Saved entries.
::::::::::

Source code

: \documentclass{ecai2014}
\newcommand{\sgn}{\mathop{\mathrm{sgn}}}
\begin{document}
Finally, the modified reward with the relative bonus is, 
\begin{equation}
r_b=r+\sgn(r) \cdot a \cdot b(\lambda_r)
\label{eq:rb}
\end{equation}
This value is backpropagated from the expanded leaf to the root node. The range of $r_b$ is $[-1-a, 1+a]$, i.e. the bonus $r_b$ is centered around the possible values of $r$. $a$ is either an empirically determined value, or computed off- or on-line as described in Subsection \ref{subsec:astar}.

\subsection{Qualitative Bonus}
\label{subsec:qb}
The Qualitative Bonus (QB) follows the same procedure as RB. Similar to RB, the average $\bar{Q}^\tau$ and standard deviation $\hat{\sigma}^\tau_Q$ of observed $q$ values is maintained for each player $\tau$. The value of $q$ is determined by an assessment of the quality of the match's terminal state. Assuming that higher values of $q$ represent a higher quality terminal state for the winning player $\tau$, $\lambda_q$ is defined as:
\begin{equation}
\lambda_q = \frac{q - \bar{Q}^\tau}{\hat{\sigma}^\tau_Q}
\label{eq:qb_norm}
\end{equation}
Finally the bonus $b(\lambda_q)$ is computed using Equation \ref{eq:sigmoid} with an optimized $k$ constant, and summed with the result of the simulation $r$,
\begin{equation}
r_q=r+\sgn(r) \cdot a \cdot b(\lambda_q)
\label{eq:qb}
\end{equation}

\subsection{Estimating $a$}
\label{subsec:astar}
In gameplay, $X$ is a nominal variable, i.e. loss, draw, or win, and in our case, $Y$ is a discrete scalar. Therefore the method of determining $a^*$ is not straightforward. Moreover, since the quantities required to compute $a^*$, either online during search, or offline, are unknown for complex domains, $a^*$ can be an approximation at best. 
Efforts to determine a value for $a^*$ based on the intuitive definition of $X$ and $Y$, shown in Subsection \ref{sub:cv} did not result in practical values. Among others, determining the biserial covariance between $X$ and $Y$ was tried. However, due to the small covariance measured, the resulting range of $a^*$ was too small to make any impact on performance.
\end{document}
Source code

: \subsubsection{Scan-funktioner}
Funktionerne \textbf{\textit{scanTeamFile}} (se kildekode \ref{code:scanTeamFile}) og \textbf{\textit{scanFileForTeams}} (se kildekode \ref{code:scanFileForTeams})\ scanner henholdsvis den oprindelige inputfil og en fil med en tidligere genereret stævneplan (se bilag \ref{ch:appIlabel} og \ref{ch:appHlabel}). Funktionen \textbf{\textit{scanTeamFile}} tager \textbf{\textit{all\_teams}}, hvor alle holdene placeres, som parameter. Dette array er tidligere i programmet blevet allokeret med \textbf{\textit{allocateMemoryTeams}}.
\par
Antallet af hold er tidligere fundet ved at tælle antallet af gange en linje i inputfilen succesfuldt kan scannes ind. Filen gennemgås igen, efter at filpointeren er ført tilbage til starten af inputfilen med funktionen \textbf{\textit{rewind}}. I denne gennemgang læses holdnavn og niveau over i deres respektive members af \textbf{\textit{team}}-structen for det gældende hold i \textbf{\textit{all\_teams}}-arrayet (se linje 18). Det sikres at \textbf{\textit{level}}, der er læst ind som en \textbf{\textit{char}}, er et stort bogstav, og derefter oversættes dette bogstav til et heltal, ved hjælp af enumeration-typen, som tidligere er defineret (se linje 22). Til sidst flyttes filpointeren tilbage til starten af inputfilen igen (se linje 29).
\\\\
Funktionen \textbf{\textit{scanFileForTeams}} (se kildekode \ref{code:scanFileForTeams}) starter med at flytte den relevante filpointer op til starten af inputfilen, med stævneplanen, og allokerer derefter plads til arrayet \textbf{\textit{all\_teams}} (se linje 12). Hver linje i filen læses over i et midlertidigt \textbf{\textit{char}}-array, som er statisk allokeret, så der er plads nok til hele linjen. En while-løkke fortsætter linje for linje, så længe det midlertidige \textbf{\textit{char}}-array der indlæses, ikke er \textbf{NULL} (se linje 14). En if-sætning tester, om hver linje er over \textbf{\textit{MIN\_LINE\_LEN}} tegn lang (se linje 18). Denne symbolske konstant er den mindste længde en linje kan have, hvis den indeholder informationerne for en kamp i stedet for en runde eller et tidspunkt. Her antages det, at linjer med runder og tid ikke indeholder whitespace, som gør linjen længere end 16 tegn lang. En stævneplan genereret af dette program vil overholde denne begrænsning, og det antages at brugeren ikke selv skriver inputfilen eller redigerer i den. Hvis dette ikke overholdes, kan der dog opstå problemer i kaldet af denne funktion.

::::::::::

Exercise goal. Each entry is to be given again, exactly as it stands.

Response.
Source code

: \documentclass{ecai2014}
\newcommand{\sgn}{\mathop{\mathrm{sgn}}}
\begin{document}
Finally, the modified reward with the relative bonus is, 
\begin{equation}
r_b=r+\sgn(r) \cdot a \cdot b(\lambda_r)
\label{eq:rb}
\end{equation}
This value is backpropagated from the expanded leaf to the root node. The range of $r_b$ is $[-1-a, 1+a]$, i.e. the bonus $r_b$ is centered around the possible values of $r$. $a$ is either an empirically determined value, or computed off- or on-line as described in Subsection \ref{subsec:astar}.

\subsection{Qualitative Bonus}
\label{subsec:qb}
The Qualitative Bonus (QB) follows the same procedure as RB. Similar to RB, the average $\bar{Q}^\tau$ and standard deviation $\hat{\sigma}^\tau_Q$ of observed $q$ values is maintained for each player $\tau$. The value of $q$ is determined by an assessment of the quality of the match's terminal state. Assuming that higher values of $q$ represent a higher quality terminal state for the winning player $\tau$, $\lambda_q$ is defined as:
\begin{equation}
\lambda_q = \frac{q - \bar{Q}^\tau}{\hat{\sigma}^\tau_Q}
\label{eq:qb_norm}
\end{equation}
Finally the bonus $b(\lambda_q)$ is computed using Equation \ref{eq:sigmoid} with an optimized $k$ constant, and summed with the result of the simulation $r$,
\begin{equation}
r_q=r+\sgn(r) \cdot a \cdot b(\lambda_q)
\label{eq:qb}
\end{equation}

\subsection{Estimating $a$}
\label{subsec:astar}
In gameplay, $X$ is a nominal variable, i.e. loss, draw, or win, and in our case, $Y$ is a discrete scalar. Therefore the method of determining $a^*$ is not straightforward. Moreover, since the quantities required to compute $a^*$, either online during search, or offline, are unknown for complex domains, $a^*$ can be an approximation at best. 
Efforts to determine a value for $a^*$ based on the intuitive definition of $X$ and $Y$, shown in Subsection \ref{sub:cv} did not result in practical values. Among others, determining the biserial covariance between $X$ and $Y$ was tried. However, due to the small covariance measured, the resulting range of $a^*$ was too small to make any impact on performance.
\end{document}
Source code

: \subsubsection{Scan-funktioner}
Funktionerne \textbf{\textit{scanTeamFile}} (se kildekode \ref{code:scanTeamFile}) og \textbf{\textit{scanFileForTeams}} (se kildekode \ref{code:scanFileForTeams})\ scanner henholdsvis den oprindelige inputfil og en fil med en tidligere genereret stævneplan (se bilag \ref{ch:appIlabel} og \ref{ch:appHlabel}). Funktionen \textbf{\textit{scanTeamFile}} tager \textbf{\textit{all\_teams}}, hvor alle holdene placeres, som parameter. Dette array er tidligere i programmet blevet allokeret med \textbf{\textit{allocateMemoryTeams}}.
\par
Antallet af hold er tidligere fundet ved at tælle antallet af gange en linje i inputfilen succesfuldt kan scannes ind. Filen gennemgås igen, efter at filpointeren er ført tilbage til starten af inputfilen med funktionen \textbf{\textit{rewind}}. I denne gennemgang læses holdnavn og niveau over i deres respektive members af \textbf{\textit{team}}-structen for det gældende hold i \textbf{\textit{all\_teams}}-arrayet (se linje 18). Det sikres at \textbf{\textit{level}}, der er læst ind som en \textbf{\textit{char}}, er et stort bogstav, og derefter oversættes dette bogstav til et heltal, ved hjælp af enumeration-typen, som tidligere er defineret (se linje 22). Til sidst flyttes filpointeren tilbage til starten af inputfilen igen (se linje 29).
\\\\
Funktionen \textbf{\textit{scanFileForTeams}} (se kildekode \ref{code:scanFileForTeams}) starter med at flytte den relevante filpointer op til starten af inputfilen, med stævneplanen, og allokerer derefter plads til arrayet \textbf{\textit{all\_teams}} (se linje 12). Hver linje i filen læses over i et midlertidigt \textbf{\textit{char}}-array, som er statisk allokeret, så der er plads nok til hele linjen. En while-løkke fortsætter linje for linje, så længe det midlertidige \textbf{\textit{char}}-array der indlæses, ikke er \textbf{NULL} (se linje 14). En if-sætning tester, om hver linje er over \textbf{\textit{MIN\_LINE\_LEN}} tegn lang (se linje 18). Denne symbolske konstant er den mindste længde en linje kan have, hvis den indeholder informationerne for en kamp i stedet for en runde eller et tidspunkt. Her antages det, at linjer med runder og tid ikke indeholder whitespace, som gør linjen længere end 16 tegn lang. En stævneplan genereret af dette program vil overholde denne begrænsning, og det antages at brugeren ikke selv skriver inputfilen eller redigerer i den. Hvis dette ikke overholdes, kan der dog opstå problemer i kaldet af denne funktion.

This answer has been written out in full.